/real-acoustic-fields

Real Acoustic Fields An Audio-Visual Room Acoustics Dataset and Benchmark

OtherNOASSERTION

Creative Commons License This work is licensed under a Creative Commons Attribution-NonCommercial 4.0 International License.

Real Acoustic Fields: An Audio-Visual Room Acoustics Dataset and Benchmark [CVPR 2024]

Project Page Paper PDF

We present the Real Acoustic Fields (RAF) dataset that captures real acoustic room data from multiple modalities. The dataset includes high-quality and densely captured room impulse response data paired with multi-view images, and precise 6DoF pose tracking data for sound emitters and listeners in the rooms.

Updates

  • 2024/08/29: Uploaded details of the data split we used for experiments reported in the paper.
  • 2024/08/29: The visual data is now integrated in nerfstudio

Dataset

The Real Acoustic Fields dataset is hosted on AWS S3. We recommend using the AWS command line interface (AWS CLI), see AWS CLI installation instructions.

RIR

The RIR data is organized as follows:

    ├───data
    │   ├───000000
    │          rir.wav
    │          rx_pos.txt
    │          tx_pos.txt
    │   ├───000001
    :   :
    ├───metadata
    │      all_rx_pos.txt
    │      all_tx_pos.txt

The rx_pos.txt file contains the receiver's 3D location (xyz) in the room.

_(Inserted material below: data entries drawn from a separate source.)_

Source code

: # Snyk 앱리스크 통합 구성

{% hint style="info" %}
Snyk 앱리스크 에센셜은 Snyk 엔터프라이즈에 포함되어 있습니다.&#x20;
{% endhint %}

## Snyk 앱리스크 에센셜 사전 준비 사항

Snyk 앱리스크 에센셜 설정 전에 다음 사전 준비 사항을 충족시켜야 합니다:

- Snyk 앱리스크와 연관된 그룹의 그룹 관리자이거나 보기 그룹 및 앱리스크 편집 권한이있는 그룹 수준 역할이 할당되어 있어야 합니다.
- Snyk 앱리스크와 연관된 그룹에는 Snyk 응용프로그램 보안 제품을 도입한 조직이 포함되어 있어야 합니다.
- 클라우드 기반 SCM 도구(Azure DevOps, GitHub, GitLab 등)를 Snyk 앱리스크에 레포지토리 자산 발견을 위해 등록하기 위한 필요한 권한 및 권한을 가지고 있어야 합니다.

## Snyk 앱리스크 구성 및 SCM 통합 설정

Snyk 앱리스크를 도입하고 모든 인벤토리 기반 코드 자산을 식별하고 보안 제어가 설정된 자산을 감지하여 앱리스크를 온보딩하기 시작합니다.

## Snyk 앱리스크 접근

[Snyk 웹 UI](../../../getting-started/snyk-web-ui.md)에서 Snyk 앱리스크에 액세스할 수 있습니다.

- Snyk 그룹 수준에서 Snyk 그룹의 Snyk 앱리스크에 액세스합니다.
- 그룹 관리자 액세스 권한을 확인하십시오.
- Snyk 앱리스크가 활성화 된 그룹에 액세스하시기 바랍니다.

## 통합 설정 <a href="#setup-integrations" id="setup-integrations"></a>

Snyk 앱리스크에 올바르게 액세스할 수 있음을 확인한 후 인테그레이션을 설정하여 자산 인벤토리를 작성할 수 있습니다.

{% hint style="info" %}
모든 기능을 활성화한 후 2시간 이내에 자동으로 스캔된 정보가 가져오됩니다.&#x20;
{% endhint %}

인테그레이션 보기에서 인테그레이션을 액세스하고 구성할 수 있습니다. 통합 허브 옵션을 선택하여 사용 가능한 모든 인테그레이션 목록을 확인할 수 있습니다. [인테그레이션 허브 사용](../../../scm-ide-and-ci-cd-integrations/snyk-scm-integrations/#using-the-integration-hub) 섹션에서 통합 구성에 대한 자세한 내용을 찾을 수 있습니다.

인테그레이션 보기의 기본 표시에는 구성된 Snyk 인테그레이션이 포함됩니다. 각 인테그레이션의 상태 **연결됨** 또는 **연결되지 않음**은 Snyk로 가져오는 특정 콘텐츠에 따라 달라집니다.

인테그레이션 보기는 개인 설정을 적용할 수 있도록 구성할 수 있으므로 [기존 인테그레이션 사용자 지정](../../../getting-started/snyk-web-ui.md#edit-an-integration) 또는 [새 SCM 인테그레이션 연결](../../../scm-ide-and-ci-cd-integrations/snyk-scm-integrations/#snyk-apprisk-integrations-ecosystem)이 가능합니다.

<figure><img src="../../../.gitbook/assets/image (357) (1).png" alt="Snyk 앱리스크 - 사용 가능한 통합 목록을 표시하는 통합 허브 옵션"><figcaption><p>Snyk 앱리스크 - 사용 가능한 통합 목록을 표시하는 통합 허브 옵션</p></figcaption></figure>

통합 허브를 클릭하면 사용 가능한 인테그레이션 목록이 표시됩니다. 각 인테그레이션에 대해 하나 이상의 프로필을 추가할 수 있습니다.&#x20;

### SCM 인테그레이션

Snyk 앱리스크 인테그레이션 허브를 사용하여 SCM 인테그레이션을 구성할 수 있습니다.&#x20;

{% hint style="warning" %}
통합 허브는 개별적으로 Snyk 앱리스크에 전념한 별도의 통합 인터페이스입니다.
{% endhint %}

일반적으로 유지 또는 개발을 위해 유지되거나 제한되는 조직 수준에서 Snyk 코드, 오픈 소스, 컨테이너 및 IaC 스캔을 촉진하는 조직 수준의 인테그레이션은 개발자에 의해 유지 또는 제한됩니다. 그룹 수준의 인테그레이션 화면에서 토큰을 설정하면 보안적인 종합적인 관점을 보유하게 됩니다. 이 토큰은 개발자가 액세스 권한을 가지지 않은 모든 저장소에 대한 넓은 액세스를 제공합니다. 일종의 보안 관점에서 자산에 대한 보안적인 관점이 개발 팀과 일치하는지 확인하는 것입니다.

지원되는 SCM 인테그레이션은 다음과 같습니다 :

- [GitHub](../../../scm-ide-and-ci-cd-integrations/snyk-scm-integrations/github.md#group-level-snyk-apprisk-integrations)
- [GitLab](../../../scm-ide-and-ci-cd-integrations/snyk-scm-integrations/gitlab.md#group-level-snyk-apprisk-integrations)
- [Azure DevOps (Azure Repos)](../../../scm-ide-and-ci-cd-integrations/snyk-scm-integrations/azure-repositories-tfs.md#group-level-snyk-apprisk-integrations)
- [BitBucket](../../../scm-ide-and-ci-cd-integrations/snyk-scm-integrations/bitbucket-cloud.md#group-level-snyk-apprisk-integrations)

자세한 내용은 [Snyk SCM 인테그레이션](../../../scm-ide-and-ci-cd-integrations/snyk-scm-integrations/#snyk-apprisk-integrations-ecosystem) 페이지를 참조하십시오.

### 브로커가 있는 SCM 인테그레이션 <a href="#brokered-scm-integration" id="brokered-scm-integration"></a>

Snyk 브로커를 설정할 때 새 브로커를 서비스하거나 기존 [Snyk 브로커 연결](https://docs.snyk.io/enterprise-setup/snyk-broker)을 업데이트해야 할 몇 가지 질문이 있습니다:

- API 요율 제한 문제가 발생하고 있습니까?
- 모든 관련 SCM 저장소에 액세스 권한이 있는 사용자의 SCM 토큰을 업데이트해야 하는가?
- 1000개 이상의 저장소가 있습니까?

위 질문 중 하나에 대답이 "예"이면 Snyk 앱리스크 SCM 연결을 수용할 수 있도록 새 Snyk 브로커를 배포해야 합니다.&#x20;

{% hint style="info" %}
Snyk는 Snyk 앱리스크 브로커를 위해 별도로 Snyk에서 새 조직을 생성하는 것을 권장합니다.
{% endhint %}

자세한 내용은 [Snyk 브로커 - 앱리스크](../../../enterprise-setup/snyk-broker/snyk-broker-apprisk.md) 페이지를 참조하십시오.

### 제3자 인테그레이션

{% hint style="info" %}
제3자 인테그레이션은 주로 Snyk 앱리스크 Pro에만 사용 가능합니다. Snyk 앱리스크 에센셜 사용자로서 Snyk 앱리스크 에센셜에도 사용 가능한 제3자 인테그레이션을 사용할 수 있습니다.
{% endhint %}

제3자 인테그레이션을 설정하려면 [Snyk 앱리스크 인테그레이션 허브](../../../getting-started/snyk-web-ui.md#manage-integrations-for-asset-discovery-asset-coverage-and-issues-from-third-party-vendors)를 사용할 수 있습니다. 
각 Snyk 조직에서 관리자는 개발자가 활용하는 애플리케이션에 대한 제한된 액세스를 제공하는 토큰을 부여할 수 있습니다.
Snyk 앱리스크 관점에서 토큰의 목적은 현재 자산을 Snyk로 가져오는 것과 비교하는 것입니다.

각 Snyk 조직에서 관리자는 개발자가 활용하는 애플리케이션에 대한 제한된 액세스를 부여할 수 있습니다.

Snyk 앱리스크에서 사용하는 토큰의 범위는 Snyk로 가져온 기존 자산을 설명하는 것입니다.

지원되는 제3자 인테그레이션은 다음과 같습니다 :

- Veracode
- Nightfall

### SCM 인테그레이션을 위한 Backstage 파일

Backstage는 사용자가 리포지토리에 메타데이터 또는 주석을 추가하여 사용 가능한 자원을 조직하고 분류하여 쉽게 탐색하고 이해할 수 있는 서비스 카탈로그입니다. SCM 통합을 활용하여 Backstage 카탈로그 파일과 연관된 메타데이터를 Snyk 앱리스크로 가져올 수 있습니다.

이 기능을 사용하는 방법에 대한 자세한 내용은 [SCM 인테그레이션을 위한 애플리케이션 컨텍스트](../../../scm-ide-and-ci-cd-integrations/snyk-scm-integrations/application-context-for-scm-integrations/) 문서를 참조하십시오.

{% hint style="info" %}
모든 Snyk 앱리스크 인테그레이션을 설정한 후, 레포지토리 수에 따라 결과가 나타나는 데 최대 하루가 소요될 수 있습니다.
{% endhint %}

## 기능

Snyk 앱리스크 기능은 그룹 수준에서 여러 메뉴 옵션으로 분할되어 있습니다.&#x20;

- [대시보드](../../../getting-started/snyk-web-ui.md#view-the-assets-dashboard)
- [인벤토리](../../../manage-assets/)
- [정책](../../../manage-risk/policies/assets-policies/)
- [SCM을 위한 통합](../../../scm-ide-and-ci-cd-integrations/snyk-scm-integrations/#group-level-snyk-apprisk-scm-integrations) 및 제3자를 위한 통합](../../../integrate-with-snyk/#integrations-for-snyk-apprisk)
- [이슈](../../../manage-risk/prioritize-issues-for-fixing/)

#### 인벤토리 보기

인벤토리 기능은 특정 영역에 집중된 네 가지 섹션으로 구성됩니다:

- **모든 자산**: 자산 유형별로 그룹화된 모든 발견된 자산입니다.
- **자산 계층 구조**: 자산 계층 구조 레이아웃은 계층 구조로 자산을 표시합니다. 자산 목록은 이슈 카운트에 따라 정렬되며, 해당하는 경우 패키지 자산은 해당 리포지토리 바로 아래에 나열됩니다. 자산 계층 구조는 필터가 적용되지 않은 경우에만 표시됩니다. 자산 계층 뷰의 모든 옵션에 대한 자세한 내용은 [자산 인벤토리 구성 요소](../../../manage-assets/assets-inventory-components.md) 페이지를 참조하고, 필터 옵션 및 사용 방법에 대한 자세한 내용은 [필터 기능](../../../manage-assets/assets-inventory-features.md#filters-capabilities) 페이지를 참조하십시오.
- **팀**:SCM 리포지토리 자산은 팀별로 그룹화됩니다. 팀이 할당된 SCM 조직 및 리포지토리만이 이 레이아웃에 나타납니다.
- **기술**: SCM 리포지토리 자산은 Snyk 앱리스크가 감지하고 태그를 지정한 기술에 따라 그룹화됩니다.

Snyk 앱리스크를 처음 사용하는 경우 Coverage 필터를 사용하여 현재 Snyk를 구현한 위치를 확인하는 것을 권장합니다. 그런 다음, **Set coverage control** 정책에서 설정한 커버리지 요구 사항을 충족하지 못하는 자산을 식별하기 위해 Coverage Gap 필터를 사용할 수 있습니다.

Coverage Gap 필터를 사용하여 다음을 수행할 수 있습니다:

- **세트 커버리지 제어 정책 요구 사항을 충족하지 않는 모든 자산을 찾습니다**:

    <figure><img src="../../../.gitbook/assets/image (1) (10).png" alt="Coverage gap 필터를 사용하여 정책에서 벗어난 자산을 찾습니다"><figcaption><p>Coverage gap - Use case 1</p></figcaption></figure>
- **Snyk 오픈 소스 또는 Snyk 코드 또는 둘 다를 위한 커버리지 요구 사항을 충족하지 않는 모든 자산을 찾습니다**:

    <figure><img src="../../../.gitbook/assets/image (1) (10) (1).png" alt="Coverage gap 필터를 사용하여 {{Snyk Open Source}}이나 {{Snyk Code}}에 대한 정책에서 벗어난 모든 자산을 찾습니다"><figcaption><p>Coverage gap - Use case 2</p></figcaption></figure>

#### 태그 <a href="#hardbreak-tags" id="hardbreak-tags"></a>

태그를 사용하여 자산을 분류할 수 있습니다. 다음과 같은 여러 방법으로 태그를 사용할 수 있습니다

As we used omni-directional microphones, the orientation isn't required.

The tx_pos.txt file contains the transmitter's (loudspeaker's) 3D orientation and 3D location (xyz) in the room. The orientation is given in quaternions, using the real-part last format: xyzW. The first four values in the file represent the loudspeaker's orientation, while the last three values indicate its 3D location.

The metadata subfolder consolidates all the receiver and transmitter data into two CSV files. Each row in these files corresponds to a subfolder in the data section. For instance, the first row corresponds to the folder data\000000, while row 4568 corresponds to the folder data\004568.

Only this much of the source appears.